▶ What is being asked
Your answer is a copy of every line in the records where "Geschwindigkeitsverteilung" appears.

▶ Data records

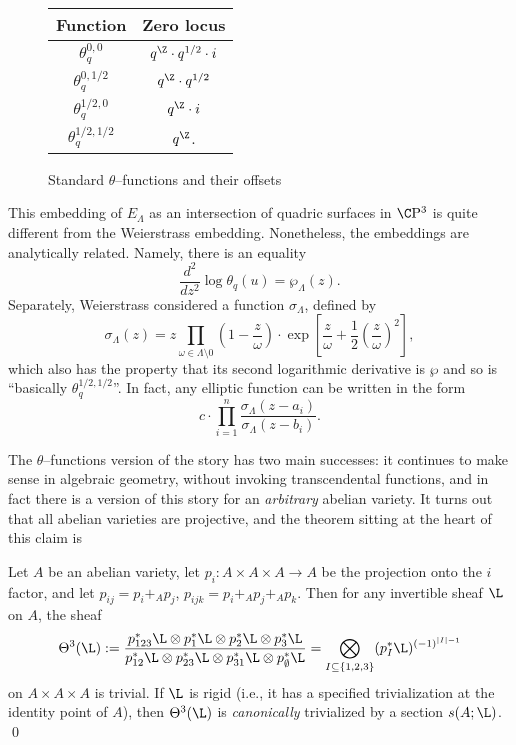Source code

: \begin{figure}
\begin{center}
\begin{tabular}{@{}cc@{}} \toprule
Function & Zero locus \\
\midrule
$\theta_q^{0,0}$ & $q^{\Z} \cdot q^{1/2} \cdot i$ \\
$\theta_q^{0,1/2}$ & $q^{\Z} \cdot q^{1/2}$ \\
$\theta_q^{1/2,0}$ & $q^{\Z} \cdot i$ \\
$\theta_q^{1/2,1/2}$ & $q^{\Z}$. \\ \bottomrule
\end{tabular}
\end{center}
\caption{Standard $\theta$--functions and their offsets}\label{ThetaFunctionsTable}
\end{figure}

\begin{remark}
This embedding of $E_\Lambda$ as an intersection of quadric surfaces in $\CP^3$ is quite different from the Weierstrass embedding.  Nonetheless, the embeddings are analytically related.  Namely, there is an equality \[\frac{d^2}{dz^2} \log \theta_q(u) = \wp_\Lambda(z).\]  Separately, Weierstrass considered a function $\sigma_\Lambda$, defined by \[\sigma_\Lambda(z) = z \prod_{\omega \in \Lambda \setminus 0} \left( 1 - \frac{z}{\omega} \right) \cdot \exp \left[ \frac{z}{\omega} + \frac{1}{2} \left( \frac{z}{\omega} \right)^2 \right],\] which also has the property that its second logarithmic derivative is $\wp$ and so is ``basically $\theta_q^{1/2,1/2}$''.  In fact, any elliptic function can be written in the form \[c \cdot \prod_{i=1}^n \frac{\sigma_\Lambda(z - a_i)}{\sigma_\Lambda(z - b_i)}.\]
\end{remark}

The $\theta$--functions version of the story has two main successes: it continues to make sense in algebraic geometry, without invoking transcendental functions, and in fact there is a version of this story for an \emph{arbitrary} abelian variety.  It turns out that all abelian varieties are projective, and the theorem sitting at the heart of this claim is
\begin{corollary}\label{Theta3IsTrivial}
Let $A$ be an abelian variety, let $p_i: A \times A \times A \to A$ be the projection onto the $i${\th} factor, and let $p_{ij} = p_i +_A p_j$, $p_{ijk} = p_i +_A p_j +_A p_k$.  Then for any invertible sheaf $\L$ on $A$, the sheaf \[\Theta^3(\L) := \frac{p_{123}^* \L \otimes p_1^* \L \otimes p_2^* \L \otimes p_3^* \L}{p_{12}^* \L \otimes p_{23}^* \L \otimes p_{31}^* \L \otimes p_\emptyset^* \L} = \bigotimes_{I \subseteq \{1, 2, 3\}} (p_I^* \L)^{(-1)^{|I| - 1}}\] on $A \times A \times A$ is trivial.  If $\L$ is rigid (i.e., it has a specified trivialization at the identity point of $A$), then $\Theta^3(\L)$ is \emph{canonically} trivialized by a section $s(A; \L)$. \qed
\end{corollary}

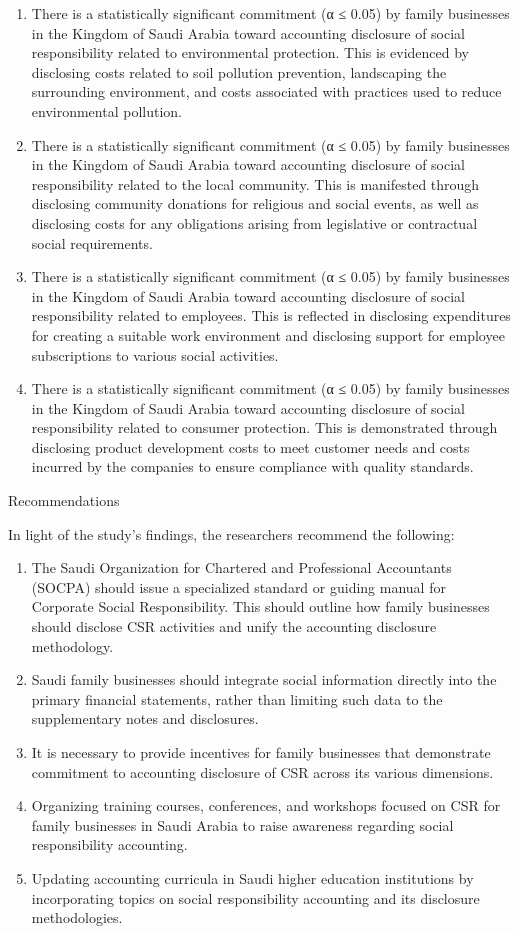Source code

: \documentclass{default}
\begin{document}
\begin{enumerate}
  \item There is a statistically significant commitment (α ≤ 0.05) by family businesses in the Kingdom of Saudi Arabia toward accounting disclosure of social responsibility related to environmental protection. This is evidenced by disclosing costs related to soil pollution prevention, landscaping the surrounding environment, and costs associated with practices used to reduce environmental pollution.
  \item There is a statistically significant commitment (α ≤ 0.05) by family businesses in the Kingdom of Saudi Arabia toward accounting disclosure of social responsibility related to the local community. This is manifested through disclosing community donations for religious and social events, as well as disclosing costs for any obligations arising from legislative or contractual social requirements.
  \item There is a statistically significant commitment (α ≤ 0.05) by family businesses in the Kingdom of Saudi Arabia toward accounting disclosure of social responsibility related to employees. This is reflected in disclosing expenditures for creating a suitable work environment and disclosing support for employee subscriptions to various social activities.
  \item There is a statistically significant commitment (α ≤ 0.05) by family businesses in the Kingdom of Saudi Arabia toward accounting disclosure of social responsibility related to consumer protection. This is demonstrated through disclosing product development costs to meet customer needs and costs incurred by the companies to ensure compliance with quality standards.
\end{enumerate}

Recommendations

In light of the study’s findings, the researchers recommend the following:

\begin{enumerate}
  \item The Saudi Organization for Chartered and Professional Accountants (SOCPA) should issue a specialized standard or guiding manual for Corporate Social Responsibility. This should outline how family businesses should disclose CSR activities and unify the accounting disclosure methodology.
  \item Saudi family businesses should integrate social information directly into the primary financial statements, rather than limiting such data to the supplementary notes and disclosures.
  \item It is necessary to provide incentives for family businesses that demonstrate commitment to accounting disclosure of CSR across its various dimensions.
  \item Organizing training courses, conferences, and workshops focused on CSR for family businesses in Saudi Arabia to raise awareness regarding social responsibility accounting.
  \item Updating accounting curricula in Saudi higher education institutions by incorporating topics on social responsibility accounting and its disclosure methodologies.
\end{enumerate}
\end{document}
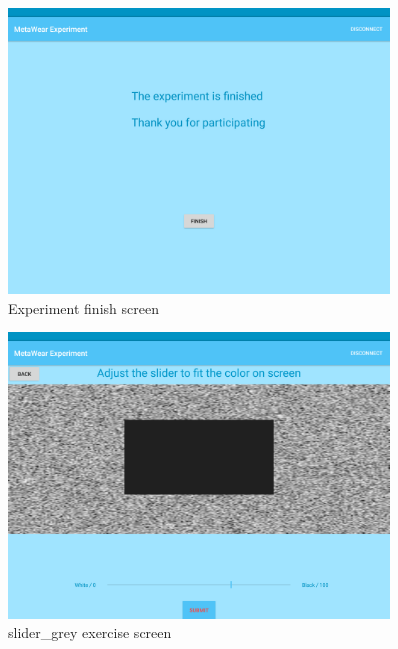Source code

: \begin{figure}[h!]
\centering
\includegraphics[width=0.9\textwidth]{figures/tablet_screen17.png}
\caption{Experiment finish screen}
\label{appendix_app_screen_17}
\end{figure}

\begin{figure}[h!]
\centering
\includegraphics[width=0.9\textwidth]{figures/tablet_screen18.png}
\caption{slider\_grey exercise screen}
\label{appendix_app_screen_18}
\end{figure}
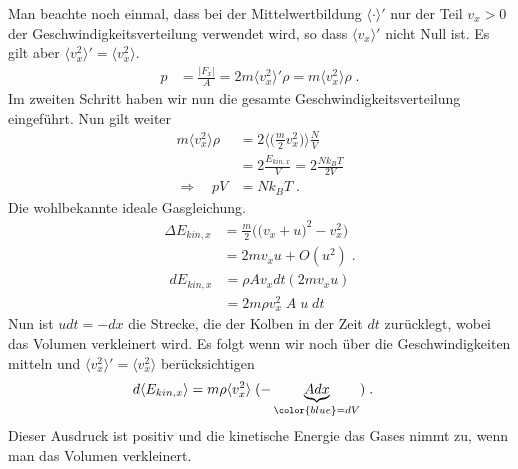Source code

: Man beachte noch einmal, dass bei der Mittelwertbildung $\langle \cdot \rangle'$ nur der Teil $v_{x}>0$ der Geschwindigkeitsverteilung verwendet wird, so dass $\langle v_{x}\rangle' $ nicht Null ist. Es gilt aber 
$\langle v_{x}^{2}\rangle'=\langle v_{x}^{2}\rangle$.
\begin{align}\label{eq:heat:druck}
p &= \frac{|F_{x}|}{A}=
  2 m \langle v_{x}^{2}\rangle'  \rho 
=     m \langle v_{x}^{2}\rangle  \rho \;.
\end{align}
Im zweiten Schritt haben wir nun die gesamte Geschwindigkeitsverteilung eingeführt.
Nun gilt weiter
\begin{align*}
     m \langle v_{x}^{2}\rangle  \rho &=
     2  \langle \big(\frac{m}{2}v_{x}^{2}\big)\rangle  \frac{N}{V} \\
     &=     2 \frac{E_{kin,x}}{V}
     =2 \frac{N k_{B} T}{2V }\\
     \Rightarrow\quad p V &= N k_{B} T\;.
\end{align*}
 Die wohlbekannte ideale Gasgleichung.
 \begin{align*}
\Delta E_{kin,x} &= \frac{m}{2}\bigg(
\big(v_{x} + u\big)^{2}
- v_{x}^{2} 
\bigg)\\
&= 2 m v_{x} u + O(u^{2})\;.
\end{align*}
\begin{align*}
d  E_{kin,x} &= \rho A v_{x} dt (2 m v_{x} u)\\
&= 2 m \rho v_{x}^{2} \;A\;u\;dt
\end{align*}
Nun ist $u dt = -dx$ die Strecke, die der Kolben in der Zeit $dt$ zurücklegt, wobei das Volumen verkleinert wird. Es folgt wenn wir noch über die Geschwindigkeiten mitteln und 
$\langle v_{x}^{2}\rangle'=\langle v_{x}^{2}\rangle$ berücksichtigen
\begin{align*}
d  \langle E_{kin,x}\rangle 
&= m \rho \langle v_{x}^{2}\rangle \;(-\underbrace{
A dx
}_{\color{blue} = dV})\;.
\end{align*}
Dieser Ausdruck ist positiv und die kinetische Energie das Gases nimmt zu, wenn man das Volumen verkleinert.
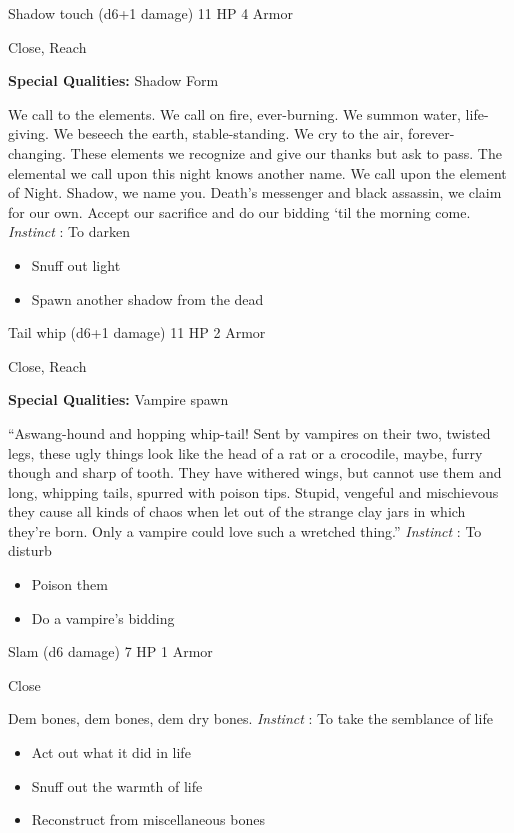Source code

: 

 Shadow touch (d6+1 damage) 11 HP 4 Armor


 Close, Reach


 \textbf{Special Qualities:}
 Shadow Form


 We call to the elements. We call on fire, ever-burning. We summon water, life-giving. We beseech the earth, stable-standing. We cry to the air, forever-changing. These elements we recognize and give our thanks but ask to pass. The elemental we call upon this night knows another name. We call upon the element of Night. Shadow, we name you. Death's messenger and black assassin, we claim for our own. Accept our sacrifice and do our bidding `til the morning come. \emph{Instinct}
: To darken
\begin{itemize}
\item Snuff out light
\item Spawn another shadow from the dead

\end{itemize}




 Tail whip (d6+1 damage) 11 HP 2 Armor


 Close, Reach


 \textbf{Special Qualities:}
 Vampire spawn


 ``Aswang-hound and hopping whip-tail! Sent by vampires on their two, twisted legs, these ugly things look like the head of a rat or a crocodile, maybe, furry though and sharp of tooth. They have withered wings, but cannot use them and long, whipping tails, spurred with poison tips. Stupid, vengeful and mischievous they cause all kinds of chaos when let out of the strange clay jars in which they're born. Only a vampire could love such a wretched thing.'' \emph{Instinct}
: To disturb
\begin{itemize}
\item Poison them
\item Do a vampire's bidding

\end{itemize}




 Slam (d6 damage) 7 HP 1 Armor


 Close


 Dem bones, dem bones, dem dry bones. \emph{Instinct}
: To take the semblance of life
\begin{itemize}
\item Act out what it did in life
\item Snuff out the warmth of life
\item Reconstruct from miscellaneous bones

\end{itemize}


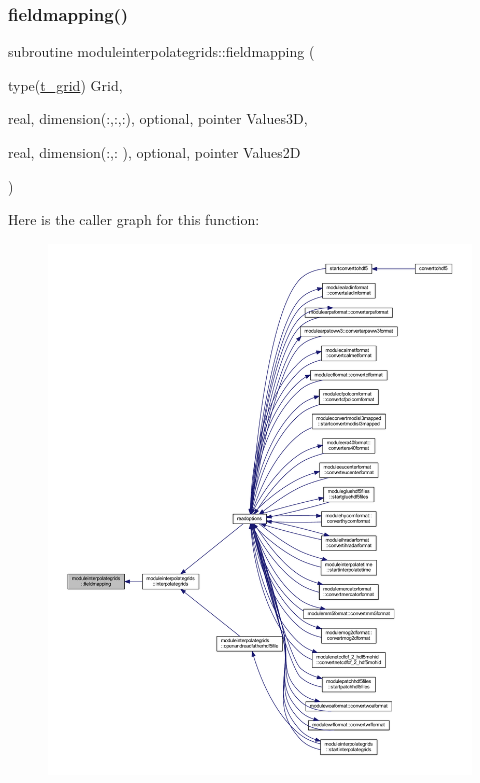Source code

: \subsubsection{\texorpdfstring{fieldmapping()}{fieldmapping()}}
{\footnotesize\ttfamily subroutine moduleinterpolategrids\+::fieldmapping (\begin{DoxyParamCaption}\item[{type(\mbox{\hyperlink{structmoduleinterpolategrids_1_1t__grid}{t\+\_\+grid}})}]{Grid,  }\item[{real, dimension(\+:,\+:,\+:), optional, pointer}]{Values3D,  }\item[{real, dimension(\+:,\+:  ), optional, pointer}]{Values2D }\end{DoxyParamCaption})\hspace{0.3cm}{\ttfamily [private]}}

Here is the caller graph for this function\+:\nopagebreak
\begin{figure}[H]
\begin{center}
\leavevmode
\includegraphics[width=350pt]{namespacemoduleinterpolategrids_aedd9412531395a797c1d8d210aeacfff_icgraph}
\end{center}
\end{figure}
\mbox{\label{namespacemoduleinterpolategrids_aa49617b962704e0850c47dd72be5a154}}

▶ Exercise output
: Man beachte noch einmal, dass bei der Mittelwertbildung $\langle \cdot \rangle'$ nur der Teil $v_{x}>0$ der Geschwindigkeitsverteilung verwendet wird, so dass $\langle v_{x}\rangle' $ nicht Null ist. Es gilt aber 
Im zweiten Schritt haben wir nun die gesamte Geschwindigkeitsverteilung eingeführt.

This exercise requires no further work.